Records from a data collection
* * * * * * * * *

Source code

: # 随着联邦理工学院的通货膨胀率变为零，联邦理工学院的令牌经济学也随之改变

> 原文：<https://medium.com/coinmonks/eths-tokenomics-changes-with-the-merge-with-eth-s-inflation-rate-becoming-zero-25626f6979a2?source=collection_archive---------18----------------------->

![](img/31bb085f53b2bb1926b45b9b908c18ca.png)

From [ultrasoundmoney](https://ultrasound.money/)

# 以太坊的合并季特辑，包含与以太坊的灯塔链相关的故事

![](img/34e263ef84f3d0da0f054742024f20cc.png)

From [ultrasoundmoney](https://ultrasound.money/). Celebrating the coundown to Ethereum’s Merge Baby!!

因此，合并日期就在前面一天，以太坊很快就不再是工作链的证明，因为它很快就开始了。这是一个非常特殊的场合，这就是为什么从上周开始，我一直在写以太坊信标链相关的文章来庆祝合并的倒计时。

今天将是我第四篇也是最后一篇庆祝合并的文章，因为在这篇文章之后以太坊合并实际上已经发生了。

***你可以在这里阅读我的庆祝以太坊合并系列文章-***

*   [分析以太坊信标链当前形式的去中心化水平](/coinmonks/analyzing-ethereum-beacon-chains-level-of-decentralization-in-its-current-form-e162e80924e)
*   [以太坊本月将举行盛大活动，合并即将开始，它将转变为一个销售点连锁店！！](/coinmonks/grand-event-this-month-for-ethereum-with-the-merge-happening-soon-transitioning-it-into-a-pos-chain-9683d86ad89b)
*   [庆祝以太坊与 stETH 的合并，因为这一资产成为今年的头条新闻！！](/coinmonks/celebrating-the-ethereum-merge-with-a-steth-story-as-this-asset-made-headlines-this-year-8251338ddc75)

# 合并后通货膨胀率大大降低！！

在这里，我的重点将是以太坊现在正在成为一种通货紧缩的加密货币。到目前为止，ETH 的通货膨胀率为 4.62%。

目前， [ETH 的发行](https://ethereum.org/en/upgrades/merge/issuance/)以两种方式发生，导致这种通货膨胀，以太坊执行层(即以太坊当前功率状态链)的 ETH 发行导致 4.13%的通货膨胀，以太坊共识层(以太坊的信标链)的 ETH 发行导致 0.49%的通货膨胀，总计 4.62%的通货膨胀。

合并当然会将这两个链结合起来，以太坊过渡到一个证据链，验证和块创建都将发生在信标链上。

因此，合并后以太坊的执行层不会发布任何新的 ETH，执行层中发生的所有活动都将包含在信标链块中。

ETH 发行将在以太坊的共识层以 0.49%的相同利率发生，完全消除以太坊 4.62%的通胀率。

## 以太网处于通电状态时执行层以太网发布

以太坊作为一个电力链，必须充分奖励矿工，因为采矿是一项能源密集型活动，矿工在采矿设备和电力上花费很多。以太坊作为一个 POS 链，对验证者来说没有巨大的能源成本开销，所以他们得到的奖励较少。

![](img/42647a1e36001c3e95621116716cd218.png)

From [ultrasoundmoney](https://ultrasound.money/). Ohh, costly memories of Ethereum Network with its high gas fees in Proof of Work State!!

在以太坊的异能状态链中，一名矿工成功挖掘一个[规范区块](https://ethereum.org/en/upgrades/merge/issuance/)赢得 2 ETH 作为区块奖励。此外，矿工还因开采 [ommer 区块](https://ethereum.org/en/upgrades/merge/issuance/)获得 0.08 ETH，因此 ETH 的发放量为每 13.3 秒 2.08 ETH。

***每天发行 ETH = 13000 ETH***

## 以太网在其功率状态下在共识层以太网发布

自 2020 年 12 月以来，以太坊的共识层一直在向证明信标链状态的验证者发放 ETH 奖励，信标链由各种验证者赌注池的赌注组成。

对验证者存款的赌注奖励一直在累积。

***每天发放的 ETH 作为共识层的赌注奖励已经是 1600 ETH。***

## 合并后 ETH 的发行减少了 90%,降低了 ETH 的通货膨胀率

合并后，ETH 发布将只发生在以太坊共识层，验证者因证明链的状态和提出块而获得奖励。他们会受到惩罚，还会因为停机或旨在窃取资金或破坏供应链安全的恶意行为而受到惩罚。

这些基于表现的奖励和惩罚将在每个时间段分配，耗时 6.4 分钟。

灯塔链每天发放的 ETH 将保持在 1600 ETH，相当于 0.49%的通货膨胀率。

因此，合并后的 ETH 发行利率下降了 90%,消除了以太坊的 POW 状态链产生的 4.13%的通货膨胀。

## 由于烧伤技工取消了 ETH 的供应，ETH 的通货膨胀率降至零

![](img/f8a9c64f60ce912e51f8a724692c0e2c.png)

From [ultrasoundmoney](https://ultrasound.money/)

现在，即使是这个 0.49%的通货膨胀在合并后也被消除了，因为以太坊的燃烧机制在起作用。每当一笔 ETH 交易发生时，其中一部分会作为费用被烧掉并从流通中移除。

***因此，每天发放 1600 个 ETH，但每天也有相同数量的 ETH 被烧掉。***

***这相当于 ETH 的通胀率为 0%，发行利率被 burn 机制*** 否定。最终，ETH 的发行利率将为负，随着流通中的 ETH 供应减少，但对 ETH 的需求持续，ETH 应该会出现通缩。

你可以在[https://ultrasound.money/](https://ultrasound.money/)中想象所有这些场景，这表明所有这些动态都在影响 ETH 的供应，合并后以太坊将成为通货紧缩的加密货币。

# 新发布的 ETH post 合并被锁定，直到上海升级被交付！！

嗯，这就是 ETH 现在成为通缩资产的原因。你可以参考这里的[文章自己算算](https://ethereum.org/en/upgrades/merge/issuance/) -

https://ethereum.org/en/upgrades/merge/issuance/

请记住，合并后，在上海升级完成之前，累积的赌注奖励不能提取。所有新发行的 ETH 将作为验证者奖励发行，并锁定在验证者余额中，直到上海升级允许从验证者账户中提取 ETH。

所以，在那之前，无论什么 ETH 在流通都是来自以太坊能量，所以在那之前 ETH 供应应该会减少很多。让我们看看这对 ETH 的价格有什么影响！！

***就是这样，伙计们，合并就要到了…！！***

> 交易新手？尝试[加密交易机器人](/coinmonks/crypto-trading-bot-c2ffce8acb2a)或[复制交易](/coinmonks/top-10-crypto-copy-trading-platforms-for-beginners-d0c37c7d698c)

* * * * * * * * *

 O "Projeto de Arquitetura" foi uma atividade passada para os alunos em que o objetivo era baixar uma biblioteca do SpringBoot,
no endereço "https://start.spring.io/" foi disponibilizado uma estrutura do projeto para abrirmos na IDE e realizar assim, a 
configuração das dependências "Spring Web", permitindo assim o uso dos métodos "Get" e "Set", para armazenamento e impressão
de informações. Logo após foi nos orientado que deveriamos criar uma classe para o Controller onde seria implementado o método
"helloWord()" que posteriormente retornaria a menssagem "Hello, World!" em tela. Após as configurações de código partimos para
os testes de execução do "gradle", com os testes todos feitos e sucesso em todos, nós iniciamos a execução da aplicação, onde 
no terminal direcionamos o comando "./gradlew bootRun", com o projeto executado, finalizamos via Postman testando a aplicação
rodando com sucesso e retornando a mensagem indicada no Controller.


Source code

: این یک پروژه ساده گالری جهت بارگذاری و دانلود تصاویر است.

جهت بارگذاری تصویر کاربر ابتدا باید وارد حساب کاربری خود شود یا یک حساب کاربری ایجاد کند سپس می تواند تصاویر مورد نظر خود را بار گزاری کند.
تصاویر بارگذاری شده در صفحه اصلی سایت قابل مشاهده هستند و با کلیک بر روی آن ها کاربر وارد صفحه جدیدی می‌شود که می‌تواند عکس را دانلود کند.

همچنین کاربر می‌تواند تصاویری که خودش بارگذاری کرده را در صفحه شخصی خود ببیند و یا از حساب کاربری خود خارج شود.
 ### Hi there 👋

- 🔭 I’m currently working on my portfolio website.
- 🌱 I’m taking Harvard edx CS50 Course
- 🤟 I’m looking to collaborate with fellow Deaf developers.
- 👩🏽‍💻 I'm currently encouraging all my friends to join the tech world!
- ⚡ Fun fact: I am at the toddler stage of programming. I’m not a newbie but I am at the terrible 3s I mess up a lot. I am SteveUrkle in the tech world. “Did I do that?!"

* * * * * * * * *

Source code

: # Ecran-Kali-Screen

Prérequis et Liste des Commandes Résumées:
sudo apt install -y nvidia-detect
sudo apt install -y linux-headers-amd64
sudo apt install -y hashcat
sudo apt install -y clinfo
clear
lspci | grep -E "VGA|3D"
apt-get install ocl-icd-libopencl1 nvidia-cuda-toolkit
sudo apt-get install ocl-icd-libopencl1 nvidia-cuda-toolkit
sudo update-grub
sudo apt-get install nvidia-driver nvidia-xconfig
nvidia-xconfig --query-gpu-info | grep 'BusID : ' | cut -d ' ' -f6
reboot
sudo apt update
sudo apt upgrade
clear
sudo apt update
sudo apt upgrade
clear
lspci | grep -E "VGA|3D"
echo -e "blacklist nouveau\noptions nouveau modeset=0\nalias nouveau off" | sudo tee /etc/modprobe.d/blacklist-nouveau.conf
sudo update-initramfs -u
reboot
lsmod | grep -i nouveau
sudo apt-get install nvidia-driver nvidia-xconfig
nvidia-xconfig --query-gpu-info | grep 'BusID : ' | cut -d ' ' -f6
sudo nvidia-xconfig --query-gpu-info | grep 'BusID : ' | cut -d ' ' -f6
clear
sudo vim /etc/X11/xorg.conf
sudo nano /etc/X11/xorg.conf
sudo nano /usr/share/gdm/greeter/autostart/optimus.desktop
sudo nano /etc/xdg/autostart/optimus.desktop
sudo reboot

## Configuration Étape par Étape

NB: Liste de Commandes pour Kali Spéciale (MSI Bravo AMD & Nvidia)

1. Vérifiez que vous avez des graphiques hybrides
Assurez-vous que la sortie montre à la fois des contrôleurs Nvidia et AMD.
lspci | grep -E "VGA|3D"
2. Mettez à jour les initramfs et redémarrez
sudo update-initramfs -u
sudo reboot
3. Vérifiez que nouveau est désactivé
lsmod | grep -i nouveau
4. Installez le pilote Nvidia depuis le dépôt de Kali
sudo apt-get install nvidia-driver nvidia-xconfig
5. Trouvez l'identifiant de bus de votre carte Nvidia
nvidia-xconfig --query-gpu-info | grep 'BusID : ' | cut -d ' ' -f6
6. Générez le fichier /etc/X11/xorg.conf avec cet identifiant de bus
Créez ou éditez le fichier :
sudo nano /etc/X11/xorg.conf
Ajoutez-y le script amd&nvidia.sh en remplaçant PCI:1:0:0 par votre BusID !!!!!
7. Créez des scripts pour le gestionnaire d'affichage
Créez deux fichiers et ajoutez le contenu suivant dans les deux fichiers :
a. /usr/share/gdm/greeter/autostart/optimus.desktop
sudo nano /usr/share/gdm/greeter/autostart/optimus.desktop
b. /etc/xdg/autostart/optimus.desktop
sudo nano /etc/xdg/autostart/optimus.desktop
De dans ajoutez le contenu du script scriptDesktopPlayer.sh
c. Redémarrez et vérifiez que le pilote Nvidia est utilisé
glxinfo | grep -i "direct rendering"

* * * * * * * * *

Task directions >> Each line of the entries above that has the word "vous" is to be copied.

Task answer >>
1. Vérifiez que vous avez des graphiques hybrides
Assurez-vous que la sortie montre à la fois des contrôleurs Nvidia et AMD.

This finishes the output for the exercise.